▶ [ASSIGNED TASK]: Report back every line of the entries that contains "from", exactly as written.

▶ [AVAILABLE DATA]:
··········
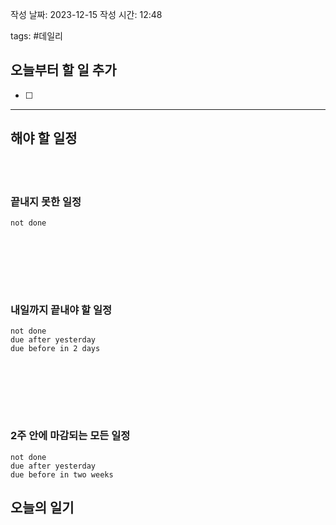 
작성 날짜: 2023-12-15
작성 시간: 12:48

tags: #데일리

## 오늘부터 할 일 추가
- [ ] 

  
---  
## 해야 할 일정  

<br></br>
### 끝내지 못한 일정

```tasks
not done
```
<br></br>

<br></br>
### 내일까지 끝내야 할 일정
```tasks
not done
due after yesterday
due before in 2 days
```
<br></br>

<br></br>
### 2주 안에 마감되는 모든 일정
```tasks
not done
due after yesterday
due before in two weeks
```

## 오늘의 일기

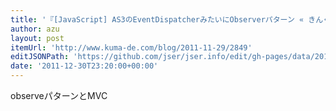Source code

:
 ```yaml
---
title: '『[JavaScript] AS3のEventDispatcherみたいにObserverパターン « きんくまデザイン』'
author: azu
layout: post
itemUrl: 'http://www.kuma-de.com/blog/2011-11-29/2849'
editJSONPath: 'https://github.com/jser/jser.info/edit/gh-pages/data/2011/12/index.json'
date: '2011-12-30T23:20:00+00:00'
---
```

observeパターンとMVC

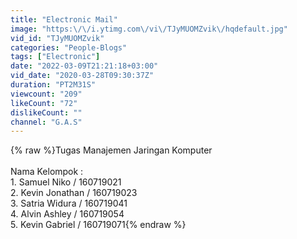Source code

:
```yaml
---
title: "Electronic Mail"
image: "https:\/\/i.ytimg.com\/vi\/TJyMUOMZvik\/hqdefault.jpg"
vid_id: "TJyMUOMZvik"
categories: "People-Blogs"
tags: ["Electronic"]
date: "2022-03-09T21:21:18+03:00"
vid_date: "2020-03-28T09:30:37Z"
duration: "PT2M31S"
viewcount: "209"
likeCount: "72"
dislikeCount: ""
channel: "G.A.S"
---
```

{% raw %}Tugas Manajemen Jaringan Komputer<br /><br />Nama Kelompok :<br />1. Samuel Niko / 160719021<br />2. Kevin Jonathan / 160719023<br />3. Satria Widura / 160719041<br />4. Alvin Ashley / 160719054<br />5. Kevin Gabriel / 160719071{% endraw %}
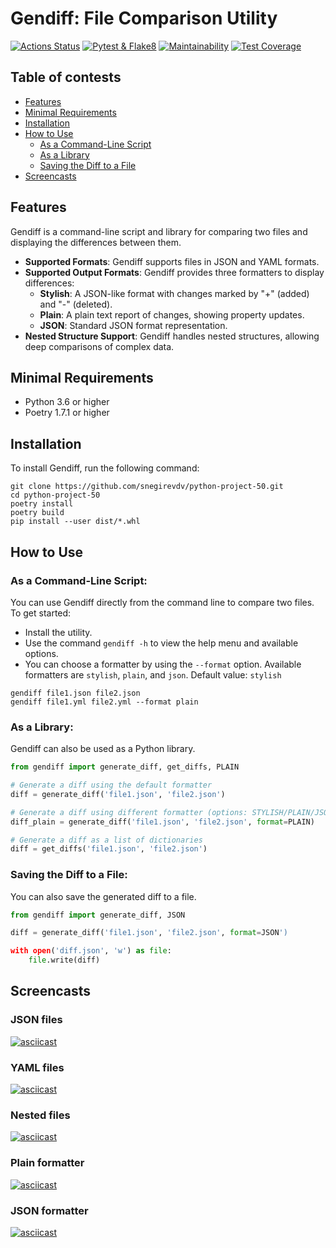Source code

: # Gendiff: File Comparison Utility

[![Actions Status](https://github.com/snegirevdv/python-project-50/actions/workflows/hexlet-check.yml/badge.svg)](https://github.com/snegirevdv/python-project-50/actions)
[![Pytest & Flake8](https://github.com/snegirevdv/python-project-50/actions/workflows/check.yml/badge.svg)](https://github.com/snegirevdv/python-project-50/actions/workflows/check.yml)
[![Maintainability](https://api.codeclimate.com/v1/badges/8ad89f355494a105cad3/maintainability)](https://codeclimate.com/github/snegirevdv/python-project-50/maintainability)
[![Test Coverage](https://api.codeclimate.com/v1/badges/8ad89f355494a105cad3/test_coverage)](https://codeclimate.com/github/snegirevdv/python-project-50/test_coverage)


## Table of contests
- [Features](#features)
- [Minimal Requirements](#minimal-requirements)
- [Installation](#installation)
- [How to Use](#how-to-use)
   - [As a Command-Line Script](#as-a-command-line-script)
   - [As a Library](#as-a-library)
   - [Saving the Diff to a File](#saving-the-diff-to-a-file)
- [Screencasts](#screencasts)

## Features
Gendiff is a command-line script and library for comparing two files and displaying the differences between them.
- **Supported Formats**: Gendiff supports files in JSON and YAML formats.
- **Supported Output Formats**: Gendiff provides three formatters to display differences:
  - **Stylish**: A JSON-like format with changes marked by "+" (added) and "-" (deleted).
  - **Plain**: A plain text report of changes, showing property updates.
  - **JSON**: Standard JSON format representation.
- **Nested Structure Support**: Gendiff handles nested structures, allowing deep comparisons of complex data.

## Minimal Requirements
- Python 3.6 or higher
- Poetry 1.7.1 or higher

## Installation
To install Gendiff, run the following command:
```shell
git clone https://github.com/snegirevdv/python-project-50.git
cd python-project-50
poetry install
poetry build
pip install --user dist/*.whl
```

## How to Use

### As a Command-Line Script:
You can use Gendiff directly from the command line to compare two files.
To get started:
- Install the utility.
- Use the command `gendiff -h` to view the help menu and available options.
- You can choose a formatter by using the `--format` option. Available formatters are `stylish`, `plain`, and `json`. Default value: `stylish`
```shell
gendiff file1.json file2.json
gendiff file1.yml file2.yml --format plain
```

### As a Library:
Gendiff can also be used as a Python library.
```python
from gendiff import generate_diff, get_diffs, PLAIN

# Generate a diff using the default formatter
diff = generate_diff('file1.json', 'file2.json')

# Generate a diff using different formatter (options: STYLISH/PLAIN/JSON)
diff_plain = generate_diff('file1.json', 'file2.json', format=PLAIN)

# Generate a diff as a list of dictionaries
diff = get_diffs('file1.json', 'file2.json')
```

### Saving the Diff to a File:
You can also save the generated diff to a file.
```python
from gendiff import generate_diff, JSON

diff = generate_diff('file1.json', 'file2.json', format=JSON')

with open('diff.json', 'w') as file:
    file.write(diff)
```

## Screencasts

### JSON files
[![asciicast](https://asciinema.org/a/zAUM8hA0DwgeRmr3qmwCQTm7m.svg)](https://asciinema.org/a/zAUM8hA0DwgeRmr3qmwCQTm7m)

### YAML files
[![asciicast](https://asciinema.org/a/JosKZxNTw0EKaKJwi5rnjvkPe.svg)](https://asciinema.org/a/JosKZxNTw0EKaKJwi5rnjvkPe)

### Nested files
[![asciicast](https://asciinema.org/a/VmrxixnaWbX8B96CT4fTc7uGk.svg)](https://asciinema.org/a/VmrxixnaWbX8B96CT4fTc7uGk)

### Plain formatter
[![asciicast](https://asciinema.org/a/zLViyGVoY9ua4g4xXFvdvw3bJ.svg)](https://asciinema.org/a/zLViyGVoY9ua4g4xXFvdvw3bJ)

### JSON formatter
[![asciicast](https://asciinema.org/a/92x4i6argozQEjKWcgTQC6lrn.svg)](https://asciinema.org/a/92x4i6argozQEjKWcgTQC6lrn)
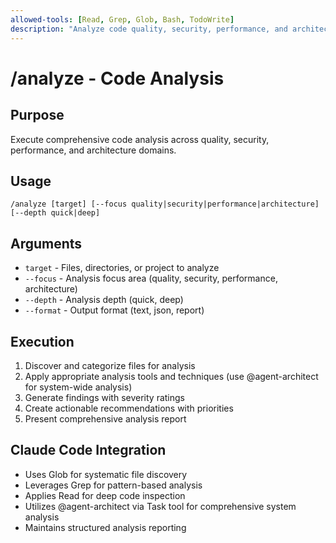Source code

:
```yaml
---
allowed-tools: [Read, Grep, Glob, Bash, TodoWrite]
description: "Analyze code quality, security, performance, and architecture"
---
```


# /analyze - Code Analysis

## Purpose
Execute comprehensive code analysis across quality, security, performance, and architecture domains.

## Usage
```
/analyze [target] [--focus quality|security|performance|architecture] [--depth quick|deep]
```

## Arguments
- `target` - Files, directories, or project to analyze
- `--focus` - Analysis focus area (quality, security, performance, architecture)
- `--depth` - Analysis depth (quick, deep)
- `--format` - Output format (text, json, report)

## Execution
1. Discover and categorize files for analysis
2. Apply appropriate analysis tools and techniques (use @agent-architect for system-wide analysis)
3. Generate findings with severity ratings
4. Create actionable recommendations with priorities
5. Present comprehensive analysis report

## Claude Code Integration
- Uses Glob for systematic file discovery
- Leverages Grep for pattern-based analysis
- Applies Read for deep code inspection
- Utilizes @agent-architect via Task tool for comprehensive system analysis
- Maintains structured analysis reporting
··········
▶ [EXERCISE SOLUTION]:
You can use Gendiff directly from the command line to compare two files.
from gendiff import generate_diff, get_diffs, PLAIN
from gendiff import generate_diff, JSON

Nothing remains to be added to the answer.